Hurtling through space more than 200 million miles from Earth, the tricky “touch and go” maneuver involved the spacecraft making brief contact with the asteroid to grab at least 60 grams worth of material.
If the team determines the collection process a success, the next step is to bring the sample to Earth for scientific analysis. If the spacecraft failed to collect a sufficient amount of material, a second attempt will take place in January 2021. We should know the result next week.
Because Bennu is believed to have formed in the first 10 million years of our solar system’s existence — over 4.5 billion years ago — scientists hope that collected samples could unlock the mysteries about how it came to be, and even tell us more about the origins of life.
At 500 meters in length (about the size of the Empire State Building) and traveling at a speed of 63,000 mph while also rotating, the mission to take a spacecraft to the surface of Bennu has been a massive challenge for NASA, which launched the mission from Cape Canaveral in Florida in 2016.
Following a series of maneuvers that thrust the spacecraft out of orbit around Bennu, it extended its robotic arm while descending about half a mile (805 meters) toward the asteroid’s surface.
Four hours later, at an altitude of around 410 feet (125 meters), the spacecraft executed the first of two maneuvers that allowed it to precisely target the sample collection site, known as Nightingale.
Ten minutes after that, the spacecraft performed the second maneuver to slow its descent and match the asteroid’s rotation at the time of contact.
“It then continued a treacherous, 11-minute coast past a boulder the size of a two-story building, nicknamed ‘Mount Doom,’ to touch down in a clear spot in a crater on Bennu’s northern hemisphere,” NASA said. “The size of a small parking lot, the Nightingale site is one of the few relatively clear spots on this unexpectedly boulder-covered space rock.”

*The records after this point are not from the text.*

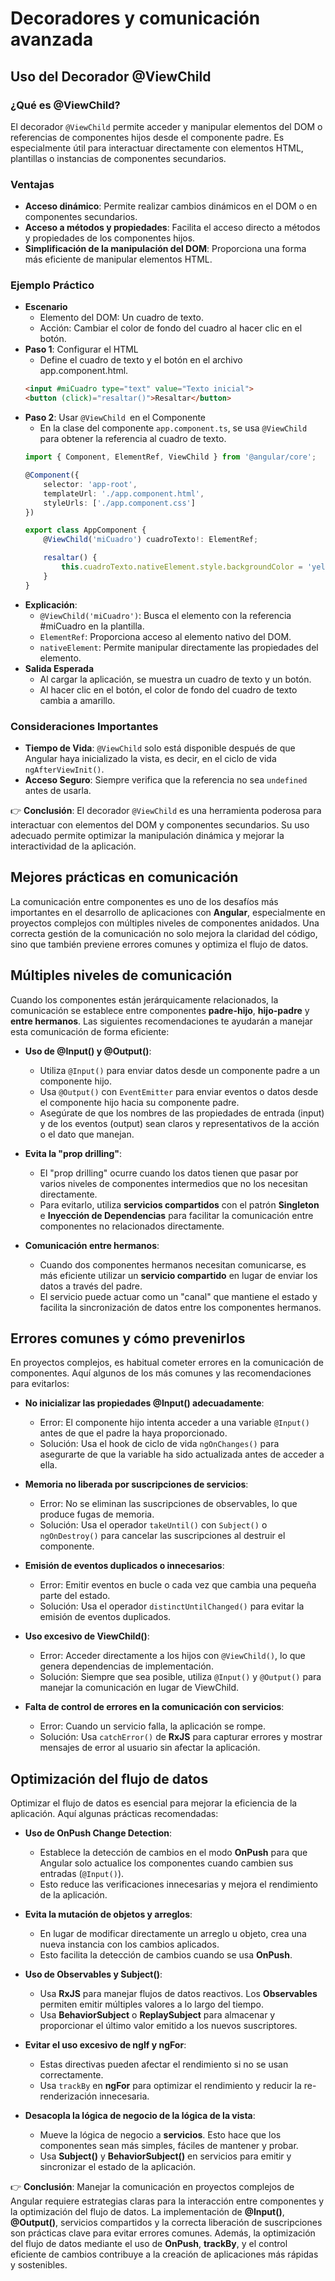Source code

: # Decoradores y comunicación avanzada

## Uso del Decorador @ViewChild
### ¿Qué es @ViewChild?
El decorador `@ViewChild` permite acceder y manipular elementos del DOM o referencias de componentes hijos desde el componente padre. Es especialmente útil para interactuar directamente con elementos HTML, plantillas o instancias de componentes secundarios.

### Ventajas
- **Acceso dinámico**: Permite realizar cambios dinámicos en el DOM o en componentes secundarios.
- **Acceso a métodos y propiedades**: Facilita el acceso directo a métodos y propiedades de los componentes hijos.
- **Simplificación de la manipulación del DOM**: Proporciona una forma más eficiente de manipular elementos HTML.

### Ejemplo Práctico
- **Escenario**
    - Elemento del DOM: Un cuadro de texto.
    - Acción: Cambiar el color de fondo del cuadro al hacer clic en el botón.
- **Paso 1**: Configurar el HTML
    - Define el cuadro de texto y el botón en el archivo app.component.html.
    ```html
    <input #miCuadro type="text" value="Texto inicial">
    <button (click)="resaltar()">Resaltar</button>
    ```
- **Paso 2**: Usar `@ViewChild `en el Componente
    - En la clase del componente `app.component.ts`, se usa `@ViewChild` para obtener la referencia al cuadro de texto.
    ```typescript
    import { Component, ElementRef, ViewChild } from '@angular/core';

    @Component({
        selector: 'app-root',
        templateUrl: './app.component.html',
        styleUrls: ['./app.component.css']
    })

    export class AppComponent {
        @ViewChild('miCuadro') cuadroTexto!: ElementRef;

        resaltar() {
            this.cuadroTexto.nativeElement.style.backgroundColor = 'yellow';
        }
    }
    ```
- **Explicación**:
    - `@ViewChild('miCuadro')`: Busca el elemento con la referencia #miCuadro en la plantilla.
    - `ElementRef`: Proporciona acceso al elemento nativo del DOM.
    - `nativeElement`: Permite manipular directamente las propiedades del elemento.
- **Salida Esperada**
    - Al cargar la aplicación, se muestra un cuadro de texto y un botón.
    - Al hacer clic en el botón, el color de fondo del cuadro de texto cambia a amarillo.

### Consideraciones Importantes
- **Tiempo de Vida**: `@ViewChild` solo está disponible después de que Angular haya inicializado la vista, es decir, en el ciclo de vida `ngAfterViewInit()`.
- **Acceso Seguro**: Siempre verifica que la referencia no sea `undefined` antes de usarla.

👉 **Conclusión**: El decorador `@ViewChild` es una herramienta poderosa para interactuar con elementos del DOM y componentes secundarios. Su uso adecuado permite optimizar la manipulación dinámica y mejorar la interactividad de la aplicación.

## Mejores prácticas en comunicación
La comunicación entre componentes es uno de los desafíos más importantes en el desarrollo de aplicaciones con **Angular**, especialmente en proyectos complejos con múltiples niveles de componentes anidados. Una correcta gestión de la comunicación no solo mejora la claridad del código, sino que también previene errores comunes y optimiza el flujo de datos.

## Múltiples niveles de comunicación
Cuando los componentes están jerárquicamente relacionados, la comunicación se establece entre componentes **padre-hijo**, **hijo-padre** y **entre hermanos**. Las siguientes recomendaciones te ayudarán a manejar esta comunicación de forma eficiente:

- **Uso de @Input() y @Output()**: 
  - Utiliza `@Input()` para enviar datos desde un componente padre a un componente hijo.
  - Usa `@Output()` con `EventEmitter` para enviar eventos o datos desde el componente hijo hacia su componente padre.
  - Asegúrate de que los nombres de las propiedades de entrada (input) y de los eventos (output) sean claros y representativos de la acción o el dato que manejan.

- **Evita la "prop drilling"**: 
  - El "prop drilling" ocurre cuando los datos tienen que pasar por varios niveles de componentes intermedios que no los necesitan directamente.
  - Para evitarlo, utiliza **servicios compartidos** con el patrón **Singleton** e **Inyección de Dependencias** para facilitar la comunicación entre componentes no relacionados directamente.

- **Comunicación entre hermanos**: 
  - Cuando dos componentes hermanos necesitan comunicarse, es más eficiente utilizar un **servicio compartido** en lugar de enviar los datos a través del padre.
  - El servicio puede actuar como un "canal" que mantiene el estado y facilita la sincronización de datos entre los componentes hermanos.

## Errores comunes y cómo prevenirlos
En proyectos complejos, es habitual cometer errores en la comunicación de componentes. Aquí algunos de los más comunes y las recomendaciones para evitarlos:

- **No inicializar las propiedades @Input() adecuadamente**:
  - Error: El componente hijo intenta acceder a una variable `@Input()` antes de que el padre la haya proporcionado.
  - Solución: Usa el hook de ciclo de vida `ngOnChanges()` para asegurarte de que la variable ha sido actualizada antes de acceder a ella.

- **Memoria no liberada por suscripciones de servicios**:
  - Error: No se eliminan las suscripciones de observables, lo que produce fugas de memoria.
  - Solución: Usa el operador `takeUntil()` con `Subject()` o `ngOnDestroy()` para cancelar las suscripciones al destruir el componente.

- **Emisión de eventos duplicados o innecesarios**:
  - Error: Emitir eventos en bucle o cada vez que cambia una pequeña parte del estado.
  - Solución: Usa el operador `distinctUntilChanged()` para evitar la emisión de eventos duplicados.

- **Uso excesivo de ViewChild()**:
  - Error: Acceder directamente a los hijos con `@ViewChild()`, lo que genera dependencias de implementación.
  - Solución: Siempre que sea posible, utiliza `@Input()` y `@Output()` para manejar la comunicación en lugar de ViewChild.

- **Falta de control de errores en la comunicación con servicios**:
  - Error: Cuando un servicio falla, la aplicación se rompe.
  - Solución: Usa `catchError()` de **RxJS** para capturar errores y mostrar mensajes de error al usuario sin afectar la aplicación.

## Optimización del flujo de datos
Optimizar el flujo de datos es esencial para mejorar la eficiencia de la aplicación. Aquí algunas prácticas recomendadas:

- **Uso de OnPush Change Detection**:
  - Establece la detección de cambios en el modo **OnPush** para que Angular solo actualice los componentes cuando cambien sus entradas (`@Input()`).
  - Esto reduce las verificaciones innecesarias y mejora el rendimiento de la aplicación.

- **Evita la mutación de objetos y arreglos**:
  - En lugar de modificar directamente un arreglo u objeto, crea una nueva instancia con los cambios aplicados.
  - Esto facilita la detección de cambios cuando se usa **OnPush**.

- **Uso de Observables y Subject()**:
  - Usa **RxJS** para manejar flujos de datos reactivos. Los **Observables** permiten emitir múltiples valores a lo largo del tiempo.
  - Usa **BehaviorSubject** o **ReplaySubject** para almacenar y proporcionar el último valor emitido a los nuevos suscriptores.

- **Evitar el uso excesivo de ngIf y ngFor**:
  - Estas directivas pueden afectar el rendimiento si no se usan correctamente.
  - Usa `trackBy` en **ngFor** para optimizar el rendimiento y reducir la re-renderización innecesaria.

- **Desacopla la lógica de negocio de la lógica de la vista**:
  - Mueve la lógica de negocio a **servicios**. Esto hace que los componentes sean más simples, fáciles de mantener y probar.
  - Usa **Subject()** y **BehaviorSubject()** en servicios para emitir y sincronizar el estado de la aplicación.

👉 **Conclusión**: Manejar la comunicación en proyectos complejos de Angular requiere estrategias claras para la interacción entre componentes y la optimización del flujo de datos. La implementación de **@Input()**, **@Output()**, servicios compartidos y la correcta liberación de suscripciones son prácticas clave para evitar errores comunes. Además, la optimización del flujo de datos mediante el uso de **OnPush**, **trackBy**, y el control eficiente de cambios contribuye a la creación de aplicaciones más rápidas y sostenibles.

As the robotic arm made contact with the surface it fired a burst of nitrogen gas to stir up dust and pebbles, some of which will hopefully have been captured by the probe. Following the collection attempt, OSIRIS-REx fired its thrusters and safely moved away from the surface.”
Thomas Zurbuchen, associate administrator for NASA’s Science Mission Directorate, described Tuesday’s touch-and-go mission as “an incredible feat,” adding, “Today we’ve advanced both science and engineering and our prospects for future missions to study these mysterious ancient storytellers of the solar system. A piece of primordial rock that has witnessed our solar system’s entire history may now be ready to come home for generations of scientific discovery, and we can’t wait to see what comes next.”
Any sample collected by NASA’s OSIRIS-REx spacecraft is expected to arrive on Earth in 2023.
In a similar effort, Japan’s space agency, which last year collected the first-ever subsurface samples from an asteroid around 200 million miles away, should see the material arrive back on Earth in December 2020.